▶ YOUR TASK: All the data should be repeated exactly. Any image in it is left out.

▶ MATERIAL FOR THE TASK:
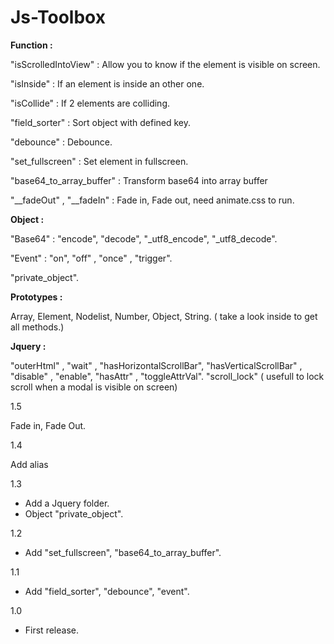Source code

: # Js-Toolbox

**Function :**

"isScrolledIntoView"        : Allow you to know if the element is visible on screen.

"isInside"                  : If an element is inside an other one.

"isCollide"                 : If 2 elements are colliding.

"field_sorter"              : Sort object with defined key.

"debounce"                  : Debounce.

"set_fullscreen"            : Set element in fullscreen.

"base64_to_array_buffer"    : Transform base64 into array buffer

"__fadeOut" , "__fadeIn"    : Fade in, Fade out, need animate.css to run.

**Object :**

"Base64" : "encode", "decode", "_utf8_encode", "_utf8_decode".

"Event" :  "on", "off" , "once" , "trigger".

"private_object".

**Prototypes :**

Array, Element, Nodelist, Number, Object, String.
( take a look inside to get all methods.)

**Jquery :**

"outerHtml" , "wait" , "hasHorizontalScrollBar", "hasVerticalScrollBar" , "disable" , "enable", "hasAttr" , "toggleAttrVal".
"scroll_lock" ( usefull to lock scroll when a modal is visible on screen)

1.5

Fade in, Fade Out.

1.4 

Add alias

1.3

- Add a Jquery folder.
- Object "private_object".

1.2

- Add "set_fullscreen", "base64_to_array_buffer".

1.1

- Add "field_sorter", "debounce", "event".

1.0 

- First release.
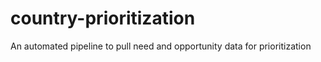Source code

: # country-prioritization
An automated pipeline to pull need and opportunity data for prioritization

▶ RESULT:
Source code

: # Js-Toolbox

**Function :**

"isScrolledIntoView"        : Allow you to know if the element is visible on screen.

"isInside"                  : If an element is inside an other one.

"isCollide"                 : If 2 elements are colliding.

"field_sorter"              : Sort object with defined key.

"debounce"                  : Debounce.

"set_fullscreen"            : Set element in fullscreen.

"base64_to_array_buffer"    : Transform base64 into array buffer

"__fadeOut" , "__fadeIn"    : Fade in, Fade out, need animate.css to run.

**Object :**

"Base64" : "encode", "decode", "_utf8_encode", "_utf8_decode".

"Event" :  "on", "off" , "once" , "trigger".

"private_object".

**Prototypes :**

Array, Element, Nodelist, Number, Object, String.
( take a look inside to get all methods.)

**Jquery :**

"outerHtml" , "wait" , "hasHorizontalScrollBar", "hasVerticalScrollBar" , "disable" , "enable", "hasAttr" , "toggleAttrVal".
"scroll_lock" ( usefull to lock scroll when a modal is visible on screen)

1.5

Fade in, Fade Out.

1.4 

Add alias

1.3

- Add a Jquery folder.
- Object "private_object".

1.2

- Add "set_fullscreen", "base64_to_array_buffer".

1.1

- Add "field_sorter", "debounce", "event".

1.0 

- First release.
Source code

: # country-prioritization
An automated pipeline to pull need and opportunity data for prioritization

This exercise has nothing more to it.